Records from a data collection

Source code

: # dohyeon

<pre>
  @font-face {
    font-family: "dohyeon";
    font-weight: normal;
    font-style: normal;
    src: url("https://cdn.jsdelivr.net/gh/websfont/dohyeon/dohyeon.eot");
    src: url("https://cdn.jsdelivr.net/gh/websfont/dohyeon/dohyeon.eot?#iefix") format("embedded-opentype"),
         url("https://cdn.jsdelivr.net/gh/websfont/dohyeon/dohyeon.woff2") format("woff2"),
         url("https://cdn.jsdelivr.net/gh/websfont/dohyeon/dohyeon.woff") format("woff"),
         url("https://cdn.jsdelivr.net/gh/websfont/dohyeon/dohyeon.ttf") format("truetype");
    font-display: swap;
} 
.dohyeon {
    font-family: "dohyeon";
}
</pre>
* * *
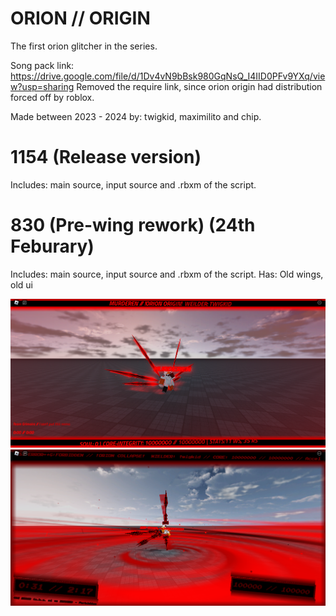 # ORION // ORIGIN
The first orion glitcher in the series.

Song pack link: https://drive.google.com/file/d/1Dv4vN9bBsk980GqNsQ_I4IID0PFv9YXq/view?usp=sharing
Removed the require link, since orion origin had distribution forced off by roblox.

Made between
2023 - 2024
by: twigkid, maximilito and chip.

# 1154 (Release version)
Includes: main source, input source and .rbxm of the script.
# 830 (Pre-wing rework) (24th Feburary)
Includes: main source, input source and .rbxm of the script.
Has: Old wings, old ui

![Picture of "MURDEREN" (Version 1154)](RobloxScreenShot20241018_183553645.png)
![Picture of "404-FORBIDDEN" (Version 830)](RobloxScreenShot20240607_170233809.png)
...
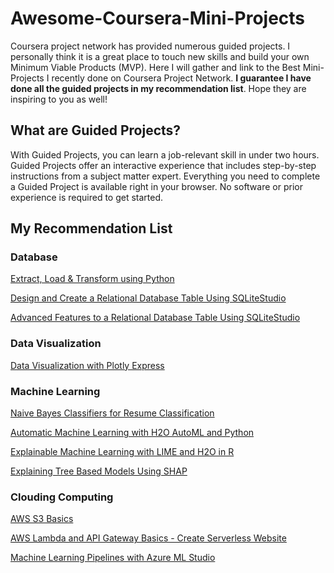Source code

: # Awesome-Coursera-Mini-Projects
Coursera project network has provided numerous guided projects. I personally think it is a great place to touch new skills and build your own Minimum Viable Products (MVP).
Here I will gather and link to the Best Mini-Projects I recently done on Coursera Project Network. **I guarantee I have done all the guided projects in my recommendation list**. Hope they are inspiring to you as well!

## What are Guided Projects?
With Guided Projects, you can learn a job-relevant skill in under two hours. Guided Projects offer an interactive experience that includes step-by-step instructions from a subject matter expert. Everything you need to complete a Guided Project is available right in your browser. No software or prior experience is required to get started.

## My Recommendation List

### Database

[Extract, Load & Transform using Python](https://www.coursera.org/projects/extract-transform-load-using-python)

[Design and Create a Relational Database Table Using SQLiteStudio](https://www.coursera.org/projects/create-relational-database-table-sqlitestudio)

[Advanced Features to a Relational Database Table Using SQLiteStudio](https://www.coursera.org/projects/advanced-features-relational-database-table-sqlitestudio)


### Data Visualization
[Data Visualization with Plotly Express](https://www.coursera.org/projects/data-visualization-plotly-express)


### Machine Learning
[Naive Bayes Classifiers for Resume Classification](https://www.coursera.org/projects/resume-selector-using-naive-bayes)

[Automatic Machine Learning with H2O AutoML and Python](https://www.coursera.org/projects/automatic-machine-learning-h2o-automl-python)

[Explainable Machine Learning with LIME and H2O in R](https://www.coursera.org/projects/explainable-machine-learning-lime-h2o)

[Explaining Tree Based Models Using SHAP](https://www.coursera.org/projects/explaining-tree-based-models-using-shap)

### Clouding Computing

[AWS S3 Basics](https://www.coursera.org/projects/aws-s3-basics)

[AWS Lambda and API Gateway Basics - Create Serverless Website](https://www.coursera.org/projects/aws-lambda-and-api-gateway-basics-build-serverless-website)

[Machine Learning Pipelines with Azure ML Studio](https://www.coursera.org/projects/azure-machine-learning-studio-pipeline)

*PROBLEM TO WORK ON*.
All lines with the word "Picture" are needed; pull them from the entries and copy each.

*EXERCISE SOLUTION*.
![Picture of "MURDEREN" (Version 1154)](RobloxScreenShot20241018_183553645.png)
![Picture of "404-FORBIDDEN" (Version 830)](RobloxScreenShot20240607_170233809.png)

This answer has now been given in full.